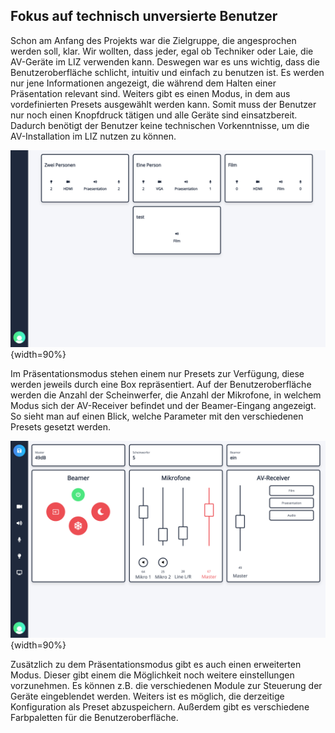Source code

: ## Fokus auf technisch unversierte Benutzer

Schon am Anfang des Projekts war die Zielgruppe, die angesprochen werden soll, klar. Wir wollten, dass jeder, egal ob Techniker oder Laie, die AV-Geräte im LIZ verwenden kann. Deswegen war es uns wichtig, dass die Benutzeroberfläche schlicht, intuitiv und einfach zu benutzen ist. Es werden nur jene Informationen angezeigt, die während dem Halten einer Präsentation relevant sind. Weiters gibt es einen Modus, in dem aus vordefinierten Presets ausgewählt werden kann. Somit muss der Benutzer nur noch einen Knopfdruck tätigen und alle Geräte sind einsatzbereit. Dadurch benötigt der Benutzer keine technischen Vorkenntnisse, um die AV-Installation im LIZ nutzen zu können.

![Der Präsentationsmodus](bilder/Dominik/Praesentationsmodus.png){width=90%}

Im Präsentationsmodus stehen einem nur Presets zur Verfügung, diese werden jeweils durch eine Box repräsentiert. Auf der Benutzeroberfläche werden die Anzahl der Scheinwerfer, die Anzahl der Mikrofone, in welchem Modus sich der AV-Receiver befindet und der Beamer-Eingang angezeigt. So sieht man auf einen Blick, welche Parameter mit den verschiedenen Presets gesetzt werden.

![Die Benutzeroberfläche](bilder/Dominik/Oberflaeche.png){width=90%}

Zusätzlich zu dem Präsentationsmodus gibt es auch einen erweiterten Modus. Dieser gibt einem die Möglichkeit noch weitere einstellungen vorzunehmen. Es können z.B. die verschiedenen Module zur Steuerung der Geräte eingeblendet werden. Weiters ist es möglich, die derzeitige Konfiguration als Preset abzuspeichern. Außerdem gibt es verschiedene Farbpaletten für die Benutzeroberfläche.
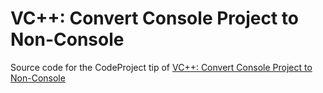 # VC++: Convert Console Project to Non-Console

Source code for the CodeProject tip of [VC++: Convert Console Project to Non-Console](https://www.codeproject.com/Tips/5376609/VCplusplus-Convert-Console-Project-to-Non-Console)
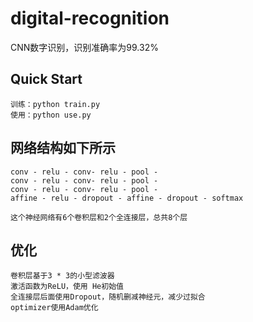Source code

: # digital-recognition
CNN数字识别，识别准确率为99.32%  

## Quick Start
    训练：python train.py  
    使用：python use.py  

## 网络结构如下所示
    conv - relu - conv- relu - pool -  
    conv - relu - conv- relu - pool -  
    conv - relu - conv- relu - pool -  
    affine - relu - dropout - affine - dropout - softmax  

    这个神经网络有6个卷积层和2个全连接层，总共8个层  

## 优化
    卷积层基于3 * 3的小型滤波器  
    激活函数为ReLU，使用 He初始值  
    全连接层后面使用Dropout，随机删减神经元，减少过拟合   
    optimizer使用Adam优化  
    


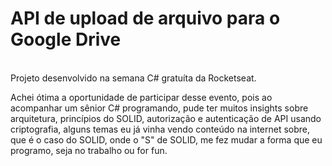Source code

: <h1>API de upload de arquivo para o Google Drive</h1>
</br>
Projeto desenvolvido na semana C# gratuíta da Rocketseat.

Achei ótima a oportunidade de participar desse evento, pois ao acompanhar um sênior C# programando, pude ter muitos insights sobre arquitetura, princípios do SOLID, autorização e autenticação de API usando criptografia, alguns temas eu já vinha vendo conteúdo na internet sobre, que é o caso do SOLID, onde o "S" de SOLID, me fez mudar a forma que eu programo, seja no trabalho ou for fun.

What to produce: I'd like the lines above repeated exactly, from the one that contains "使用：python use.py" through the one that contains "Projeto desenvolvido na", with no pictures.

Completed task:
    使用：python use.py  

## 网络结构如下所示
    conv - relu - conv- relu - pool -  
    conv - relu - conv- relu - pool -  
    conv - relu - conv- relu - pool -  
    affine - relu - dropout - affine - dropout - softmax  

    这个神经网络有6个卷积层和2个全连接层，总共8个层  

## 优化
    卷积层基于3 * 3的小型滤波器  
    激活函数为ReLU，使用 He初始值  
    全连接层后面使用Dropout，随机删减神经元，减少过拟合   
    optimizer使用Adam优化  
    


Source code

: <h1>API de upload de arquivo para o Google Drive</h1>
</br>
Projeto desenvolvido na semana C# gratuíta da Rocketseat.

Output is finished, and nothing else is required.